The process that I use to try to get that first job was to take a rolls of drawings and my portfolio and just go door to door asking if they needed anyone.  I am pretty sure they all thought that recent graduates couldn’t offer much to the firm and were not interested in your “design” abilities.  Very few showed any interest in my drawings and even less in my portfolio.  They all took my resume and “put it on file”, but I don’t think I ever got any call backs from that process.  It seemed to me that if they needed a draftsman at that time and they thought you could draw they would talk to you about employment on the spot.  That is what happen to me.  As stated in my last post, I had an “inside” person who got my foot in the door.  Once I came in for the interview I had a brief discussion and was hired on the spot.  They needed a draftsperson and apparently after talking to me the boss, who was a civil engineer not an architect,  thought I could do it.

I had attempted to get a job with an architectural firm in Blacksburg when I was at Virginia Tech, but that never quite worked out.  Again because we had moved to Roanoke, Va, which is about a 45 minute drive from Blacksburg, my dad called on the architectural firms in Blacksburg.  So I may not have had a definite in with any firms, I did have a familiarity with them.  My spring quarter I was told I could have a job with one of the local firms over the summer, but two weeks before the quarter ended I was informed they could not offer me a job.  That wasn’t a  good situation as most of the job opportunities in a small town had already been taken by other students.  It worked out well as I got a job in construction, which I think all architectural student should be required to do before graduating.

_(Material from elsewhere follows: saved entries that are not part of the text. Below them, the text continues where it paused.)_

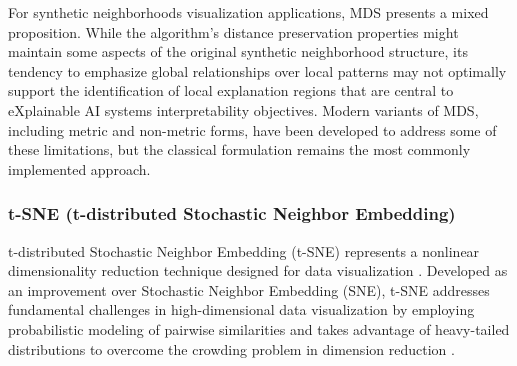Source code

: For 
synthetic neighborhoods visualization applications, MDS presents a mixed proposition. While the algorithm's distance preservation properties might maintain some aspects of the original synthetic neighborhood structure, its tendency to emphasize global relationships over local patterns may not optimally support the identification of 
local explanation regions that are central to 
eXplainable AI systems
interpretability objectives. 
Modern variants of MDS, including metric and non-metric forms, have been developed to address some of these limitations, but the classical formulation remains the most commonly implemented 
approach. 

\subsubsection{t-SNE (t-distributed Stochastic Neighbor Embedding)}

t-distributed Stochastic Neighbor Embedding (t-SNE) represents a nonlinear dimensionality reduction technique designed for data visualization \cite{maaten2008tsne}. Developed as an improvement over Stochastic Neighbor Embedding (SNE), t-SNE addresses fundamental challenges in high-dimensional data visualization by employing probabilistic modeling of pairwise similarities and takes advantage of heavy-tailed distributions to overcome the crowding problem in dimension reduction \cite{maaten2008tsne}.


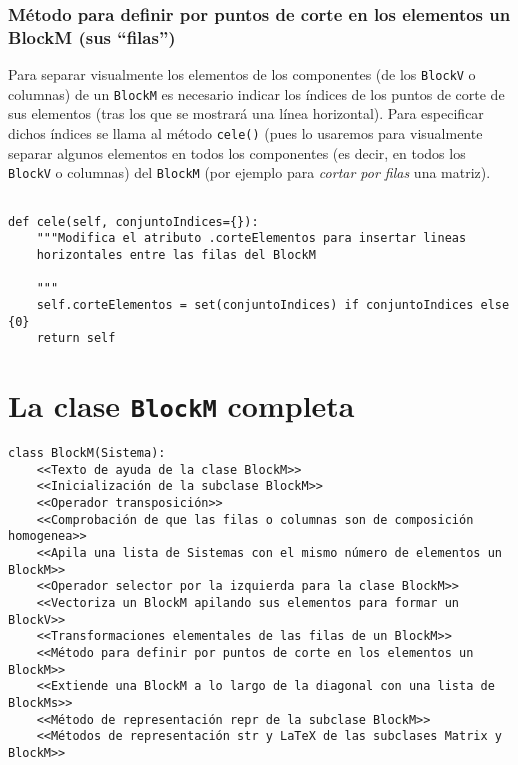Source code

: \documentclass[11pt]{report}
\begin{document}
\subsubsection{Método para definir por puntos de corte en los elementos un BlockM (sus ``filas'')}
\label{sec:org252ee5a}

Para separar visualmente los elementos de los componentes (de los
\texttt{BlockV} o columnas) de un \texttt{BlockM} es necesario indicar los índices
de los puntos de corte de sus elementos (tras los que se mostrará una
línea horizontal). Para especificar dichos índices se llama al método
\texttt{cele()} (pues lo usaremos para visualmente separar algunos elementos
en todos los componentes (es decir, en todos los \texttt{BlockV} o columnas)
del \texttt{BlockM} (por ejemplo para \emph{cortar por filas} una matriz).

\begin{verbatim}

def cele(self, conjuntoIndices={}):
    """Modifica el atributo .corteElementos para insertar lineas
    horizontales entre las filas del BlockM

    """
    self.corteElementos = set(conjuntoIndices) if conjuntoIndices else {0}
    return self

\end{verbatim}


\clearpage

\section{La clase \texttt{BlockM} completa}
\label{sec:org98afd46}

\begin{verbatim}
class BlockM(Sistema):
    <<Texto de ayuda de la clase BlockM>>
    <<Inicialización de la subclase BlockM>>
    <<Operador transposición>>
    <<Comprobación de que las filas o columnas son de composición homogenea>>
    <<Apila una lista de Sistemas con el mismo número de elementos un BlockM>>
    <<Operador selector por la izquierda para la clase BlockM>>
    <<Vectoriza un BlockM apilando sus elementos para formar un BlockV>>
    <<Transformaciones elementales de las filas de un BlockM>>
    <<Método para definir por puntos de corte en los elementos un BlockM>>
    <<Extiende una BlockM a lo largo de la diagonal con una lista de BlockMs>>
    <<Método de representación repr de la subclase BlockM>>
    <<Métodos de representación str y LaTeX de las subclases Matrix y BlockM>>
\end{verbatim}
\end{document}
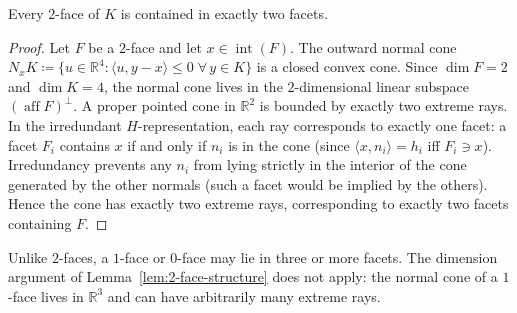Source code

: \begin{lemma}\label{lem:2-face-structure}
Every $2$-face of $K$ is contained in exactly two facets.
\end{lemma}

\begin{proof}
Let $F$ be a $2$-face and let $x \in \operatorname{int}(F)$.
The outward normal cone
$N_x K \coloneqq \{ u \in \mathbb{R}^4 : \langle u, y - x \rangle \leq 0 \;\forall\, y \in K \}$
is a closed convex cone.
Since $\dim F = 2$ and $\dim K = 4$, the normal cone lives in the
$2$-dimensional linear subspace $(\operatorname{aff} F)^\perp$.
A proper pointed cone in $\mathbb{R}^2$ is bounded by
exactly two extreme rays.
In the irredundant $H$-representation,
each ray corresponds to exactly one facet:
a facet $F_i$ contains $x$ if and only if $n_i$ is in the cone
(since $\langle x, n_i \rangle = h_i$ iff $F_i \ni x$).
Irredundancy prevents any $n_i$ from lying strictly
in the interior of the cone generated by the other normals
(such a facet would be implied by the others).
Hence the cone has exactly two extreme rays,
corresponding to exactly two facets containing $F$.
\end{proof}

\begin{remark}\label{rem:lower-faces}
Unlike $2$-faces, a $1$-face or $0$-face may lie in three or more facets.
The dimension argument of Lemma~\ref{lem:2-face-structure}
does not apply: the normal cone of a $1$-face lives in $\mathbb{R}^3$
and can have arbitrarily many extreme rays.
\end{remark}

So back to my interview for my first job.  After a brief discussion I was told I was hired.  When I was asked how much I wanted to make and I asked for a $10,000, which according to Google is the equivalent to $36,000 in today’s money.  I was told that was to high and given a dollar per /hour number which worked out to about $9,800.  The boss got up told me to start the following Monday and then left the room, I guess he thought the meeting was over.  I had to ask in a loud voice as he walked down the hall, “What time do you start?” to which he replied “8:30”.  Then I said “What do I wear?” to which he responded “What you have on is fine”.  I was wearing a three piece suit.  So I showed up that next Monday and sit directly behind a guy wearing blue jeans and a rolled up tee shirt.  My first thought was “I think I am over dressed!” and I never wore a suit to the office again.

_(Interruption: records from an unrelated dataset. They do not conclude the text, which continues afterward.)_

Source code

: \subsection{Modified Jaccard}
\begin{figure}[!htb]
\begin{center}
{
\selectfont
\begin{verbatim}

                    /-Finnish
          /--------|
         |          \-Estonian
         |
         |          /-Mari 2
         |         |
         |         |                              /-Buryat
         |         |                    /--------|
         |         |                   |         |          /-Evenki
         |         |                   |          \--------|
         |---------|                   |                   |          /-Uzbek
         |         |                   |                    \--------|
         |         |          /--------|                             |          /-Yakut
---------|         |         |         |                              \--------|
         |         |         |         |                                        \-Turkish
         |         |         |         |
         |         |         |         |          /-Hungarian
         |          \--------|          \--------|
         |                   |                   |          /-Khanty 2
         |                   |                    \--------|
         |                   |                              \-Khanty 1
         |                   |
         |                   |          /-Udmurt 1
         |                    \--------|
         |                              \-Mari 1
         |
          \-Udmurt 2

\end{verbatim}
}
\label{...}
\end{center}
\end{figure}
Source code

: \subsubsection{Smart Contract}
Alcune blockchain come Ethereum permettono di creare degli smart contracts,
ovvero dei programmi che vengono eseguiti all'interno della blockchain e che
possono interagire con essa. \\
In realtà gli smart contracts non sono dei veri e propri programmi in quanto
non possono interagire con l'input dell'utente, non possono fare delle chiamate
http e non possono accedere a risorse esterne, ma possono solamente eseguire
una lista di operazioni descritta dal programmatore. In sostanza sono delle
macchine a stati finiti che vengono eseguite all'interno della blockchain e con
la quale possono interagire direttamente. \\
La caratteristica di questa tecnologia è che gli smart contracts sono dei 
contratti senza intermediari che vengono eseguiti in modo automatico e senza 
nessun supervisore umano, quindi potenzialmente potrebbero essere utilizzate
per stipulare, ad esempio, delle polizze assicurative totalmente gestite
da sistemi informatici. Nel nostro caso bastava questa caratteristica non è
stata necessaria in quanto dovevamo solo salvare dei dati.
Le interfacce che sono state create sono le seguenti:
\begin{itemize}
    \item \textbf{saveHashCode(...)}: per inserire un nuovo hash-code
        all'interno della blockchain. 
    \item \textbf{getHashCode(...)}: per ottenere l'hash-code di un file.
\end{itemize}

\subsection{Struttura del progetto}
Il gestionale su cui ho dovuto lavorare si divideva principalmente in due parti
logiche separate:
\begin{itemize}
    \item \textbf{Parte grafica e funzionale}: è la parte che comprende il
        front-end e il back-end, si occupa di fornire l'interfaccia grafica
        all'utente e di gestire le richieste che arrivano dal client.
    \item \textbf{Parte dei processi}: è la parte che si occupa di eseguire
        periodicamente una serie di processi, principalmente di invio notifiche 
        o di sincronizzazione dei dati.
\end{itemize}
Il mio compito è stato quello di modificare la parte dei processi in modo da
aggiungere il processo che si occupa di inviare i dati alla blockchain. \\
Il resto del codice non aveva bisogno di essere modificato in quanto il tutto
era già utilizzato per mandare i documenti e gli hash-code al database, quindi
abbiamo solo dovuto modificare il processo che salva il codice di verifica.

Having no experience in an architectural office I was very apprehensive about what exactly I was suppose to do.  Someone finally brought over a set of marked up blueprints and told me to start making the corrections.  Fortunately I had enough common sense to looks at the blue prints and think “Surely they can’t want me to erase these prints and make the changes on them?”, but I just didn’t know?  So I got up and asked was I missing something and to which they said “Oh yea, the originals are in the file drawer”.  My first opportunity to look like a rookie averted.  I lasted at that first job about 10 months.  I am pretty sure I pissed off one of the principals, because two weeks prior to letting me go due to “lack of work” they had hired two new architects.  I may not have been the sharpest knife in the drawer, but I was smart enough to understand that my release had nothing to do with work load.  I was a great experience.  It was an office of about 12 people and an A/E firm, so I got to draw all disciplines which I think helped me understand the big picture at the beginning of my career.

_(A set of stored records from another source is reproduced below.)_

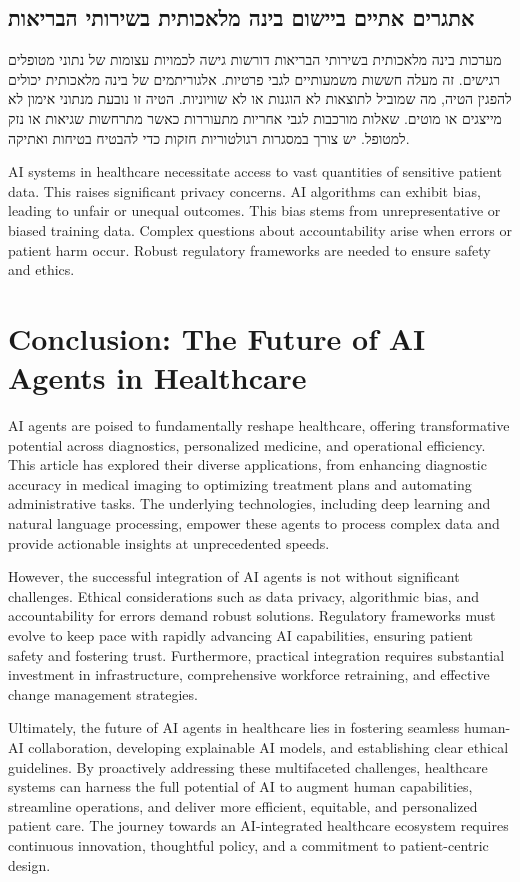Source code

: \documentclass[12pt,a4paper]{article}
\newenvironment{hebrewblock}{%
  \begin{tcolorbox}[enhanced,breakable,parbox=false,
    colback=blue!4!white,colframe=blue!28!white,
    left=8pt,right=8pt,top=6pt,bottom=6pt,arc=2pt,boxrule=0.5pt]%
  \hebrewfont\begin{hebrew}%
}{%
  \end{hebrew}\end{tcolorbox}\vspace{3pt}%
}
\newenvironment{englishblock}{%
  \begin{tcolorbox}[enhanced,breakable,parbox=false,
    colback=gray!5!white,colframe=gray!28!white,
    left=8pt,right=8pt,top=6pt,bottom=6pt,arc=2pt,boxrule=0.5pt]%
  \normalfont\setLR%
}{%
  \end{tcolorbox}\vspace{3pt}%
}
\begin{document}
\subsection{\texthebrew{אתגרים אתיים ביישום בינה מלאכותית בשירותי הבריאות}}
\label{subsec:hebrew_ethical_challenges}
\begin{hebrewblock}
מערכות בינה מלאכותית בשירותי הבריאות דורשות גישה לכמויות עצומות של נתוני מטופלים רגישים. זה מעלה חששות משמעותיים לגבי פרטיות. אלגוריתמים של בינה מלאכותית יכולים להפגין הטיה, מה שמוביל לתוצאות לא הוגנות או לא שוויוניות. הטיה זו נובעת מנתוני אימון לא מייצגים או מוטים. שאלות מורכבות לגבי אחריות מתעוררות כאשר מתרחשות שגיאות או נזק למטופל. יש צורך במסגרות רגולטוריות חזקות כדי להבטיח בטיחות ואתיקה.
\end{hebrewblock}
\begin{englishblock}
AI systems in healthcare necessitate access to vast quantities of sensitive patient data. This raises significant privacy concerns. AI algorithms can exhibit bias, leading to unfair or unequal outcomes. This bias stems from unrepresentative or biased training data. Complex questions about accountability arise when errors or patient harm occur. Robust regulatory frameworks are needed to ensure safety and ethics.
\end{englishblock}

\section{Conclusion: The Future of AI Agents in Healthcare}
\label{sec:conclusion}
AI agents are poised to fundamentally reshape healthcare, offering transformative potential across diagnostics, personalized medicine, and operational efficiency. This article has explored their diverse applications, from enhancing diagnostic accuracy in medical imaging to optimizing treatment plans and automating administrative tasks. The underlying technologies, including deep learning and natural language processing, empower these agents to process complex data and provide actionable insights at unprecedented speeds.

However, the successful integration of AI agents is not without significant challenges. Ethical considerations such as data privacy, algorithmic bias, and accountability for errors demand robust solutions. Regulatory frameworks must evolve to keep pace with rapidly advancing AI capabilities, ensuring patient safety and fostering trust. Furthermore, practical integration requires substantial investment in infrastructure, comprehensive workforce retraining, and effective change management strategies.

Ultimately, the future of AI agents in healthcare lies in fostering seamless human-AI collaboration, developing explainable AI models, and establishing clear ethical guidelines. By proactively addressing these multifaceted challenges, healthcare systems can harness the full potential of AI to augment human capabilities, streamline operations, and deliver more efficient, equitable, and personalized patient care. The journey towards an AI-integrated healthcare ecosystem requires continuous innovation, thoughtful policy, and a commitment to patient-centric design.

\printbibliography[heading=bibintoc]
\end{document}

One memorable moment came from the engineer that was good friends with my dad and had helped me get the interview.  He was the only PME engineer in the firm and I was doing some drafting for him.  After working on the drawings for about an hour he came over and told me I was doing it wrong.  I told him that I was doing what he had asked me to do to which he responded “Don’t do what I say, Do what I think”.  I really didn’t have much of a come back for that and I have never forgotten it.  As a matter of fact, I have used it several times myself.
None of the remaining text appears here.